Further Fallout in Book Seven: Reconstruction 2020

Revised: 10/26/2020 6:31 p.m.

  • Oct. 26, 2020, 6:01 p.m.
  • |
  • Public

After Saturday and returning to a new… significantly more empty house… a thought spiral absolutely took me out.

Other than the fact that this house is so much more empty… other than the fact that Nancy proved she was capable of doing some bare minimum of responsibility… do you know what else just happens to be true now?

I can’t host my friends or the kids anymore. I no longer have the means to do so as I no longer have a table.

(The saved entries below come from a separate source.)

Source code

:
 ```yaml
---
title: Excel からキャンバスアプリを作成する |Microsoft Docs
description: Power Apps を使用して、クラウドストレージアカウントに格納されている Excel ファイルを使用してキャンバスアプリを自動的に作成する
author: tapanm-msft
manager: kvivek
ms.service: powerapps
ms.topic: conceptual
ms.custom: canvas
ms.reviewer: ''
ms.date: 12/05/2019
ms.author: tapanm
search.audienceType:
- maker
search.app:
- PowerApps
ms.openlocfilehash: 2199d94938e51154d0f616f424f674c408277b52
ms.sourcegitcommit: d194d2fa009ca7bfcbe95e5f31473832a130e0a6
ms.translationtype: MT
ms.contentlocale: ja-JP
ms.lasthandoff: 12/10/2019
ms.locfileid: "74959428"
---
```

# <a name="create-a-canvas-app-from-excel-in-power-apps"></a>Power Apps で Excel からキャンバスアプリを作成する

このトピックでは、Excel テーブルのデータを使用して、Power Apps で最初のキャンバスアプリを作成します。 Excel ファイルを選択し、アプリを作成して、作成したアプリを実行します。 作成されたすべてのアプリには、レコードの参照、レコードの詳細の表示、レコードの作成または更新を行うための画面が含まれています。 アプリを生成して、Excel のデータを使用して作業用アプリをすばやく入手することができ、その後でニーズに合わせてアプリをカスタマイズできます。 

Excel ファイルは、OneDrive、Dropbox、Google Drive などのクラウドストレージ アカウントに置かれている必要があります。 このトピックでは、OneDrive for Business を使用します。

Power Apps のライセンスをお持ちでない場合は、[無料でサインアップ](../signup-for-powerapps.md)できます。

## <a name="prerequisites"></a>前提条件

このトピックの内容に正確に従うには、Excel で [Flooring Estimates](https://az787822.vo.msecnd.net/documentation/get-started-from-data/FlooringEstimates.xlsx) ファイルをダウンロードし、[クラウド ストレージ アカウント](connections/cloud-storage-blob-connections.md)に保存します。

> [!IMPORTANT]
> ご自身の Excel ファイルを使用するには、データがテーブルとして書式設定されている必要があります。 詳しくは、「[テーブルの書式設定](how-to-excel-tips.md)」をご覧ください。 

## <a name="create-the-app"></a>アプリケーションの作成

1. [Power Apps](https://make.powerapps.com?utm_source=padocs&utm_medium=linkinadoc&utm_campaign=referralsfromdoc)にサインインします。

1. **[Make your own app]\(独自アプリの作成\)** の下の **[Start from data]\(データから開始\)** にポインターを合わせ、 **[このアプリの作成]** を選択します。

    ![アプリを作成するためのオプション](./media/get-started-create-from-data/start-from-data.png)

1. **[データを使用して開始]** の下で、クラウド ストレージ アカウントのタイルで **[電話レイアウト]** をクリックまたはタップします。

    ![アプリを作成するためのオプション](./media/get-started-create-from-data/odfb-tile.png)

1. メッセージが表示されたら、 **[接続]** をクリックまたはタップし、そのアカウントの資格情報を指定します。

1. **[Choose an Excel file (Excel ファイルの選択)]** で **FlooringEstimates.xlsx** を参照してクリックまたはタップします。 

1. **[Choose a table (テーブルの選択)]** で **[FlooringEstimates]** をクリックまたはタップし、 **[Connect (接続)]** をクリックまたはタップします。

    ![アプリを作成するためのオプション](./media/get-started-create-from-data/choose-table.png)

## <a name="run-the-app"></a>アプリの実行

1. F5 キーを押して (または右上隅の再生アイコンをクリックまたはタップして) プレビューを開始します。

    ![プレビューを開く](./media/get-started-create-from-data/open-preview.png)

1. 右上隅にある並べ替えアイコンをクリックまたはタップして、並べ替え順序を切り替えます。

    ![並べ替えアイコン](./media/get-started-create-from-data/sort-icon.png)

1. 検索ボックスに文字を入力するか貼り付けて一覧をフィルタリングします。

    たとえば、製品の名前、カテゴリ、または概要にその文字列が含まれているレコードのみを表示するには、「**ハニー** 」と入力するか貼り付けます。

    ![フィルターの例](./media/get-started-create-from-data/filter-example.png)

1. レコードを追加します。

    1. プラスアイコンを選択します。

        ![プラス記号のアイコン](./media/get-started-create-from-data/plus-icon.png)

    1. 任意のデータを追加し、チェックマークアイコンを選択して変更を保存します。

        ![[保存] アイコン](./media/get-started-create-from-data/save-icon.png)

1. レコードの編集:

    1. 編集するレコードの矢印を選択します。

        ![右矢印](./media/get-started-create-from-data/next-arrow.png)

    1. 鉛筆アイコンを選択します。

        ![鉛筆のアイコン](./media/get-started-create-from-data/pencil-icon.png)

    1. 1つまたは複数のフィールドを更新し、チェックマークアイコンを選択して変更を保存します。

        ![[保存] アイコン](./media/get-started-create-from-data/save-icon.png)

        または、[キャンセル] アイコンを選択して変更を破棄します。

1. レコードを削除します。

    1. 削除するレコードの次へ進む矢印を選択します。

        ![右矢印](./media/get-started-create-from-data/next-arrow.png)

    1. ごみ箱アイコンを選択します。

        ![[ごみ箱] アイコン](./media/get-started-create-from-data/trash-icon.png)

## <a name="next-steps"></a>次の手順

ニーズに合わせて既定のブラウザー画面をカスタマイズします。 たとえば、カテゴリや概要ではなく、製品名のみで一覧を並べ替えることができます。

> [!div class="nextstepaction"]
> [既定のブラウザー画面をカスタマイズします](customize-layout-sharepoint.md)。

So… hooray for that little bit. As more of my house is filled with an empty void, I have even less opportunity to combat that feeling inside of my chest.

And today at work was looking like 8 hours of me staring at a computer screen and answering phone calls of the nature “I did something illegal but don’t feel the rules apply to me so you have to fix it” so I said FUCK THAT and called in. I’m not in a good place to do the emotionally draining work of listening to people try to reason out of “Everyone else was going 94 on the highway this weekend; why should I be the only one punished?!” And I certainly did not have the emotional fortitude to sit and listen to call after call of “I know I called the police because he was beating me up, but I love him and he’s such a good father.”
Yeah. DO NOT have the emotional ability to fucking deal with that today!!

Instead? I’ve done two of three loads of laundry, and slept. I plan on closing the day out by AT LEAST doing the third load of laundry, taking Nala to the Dog Park, cleaning the basement (Done), emptying the dishwasher, and measuring the doors leading to the basement as I consider TABLE purchase and placement. If I’m feeling REALLY motivated, I’ll even clean the kitchen a bit. But we’ll see what happens.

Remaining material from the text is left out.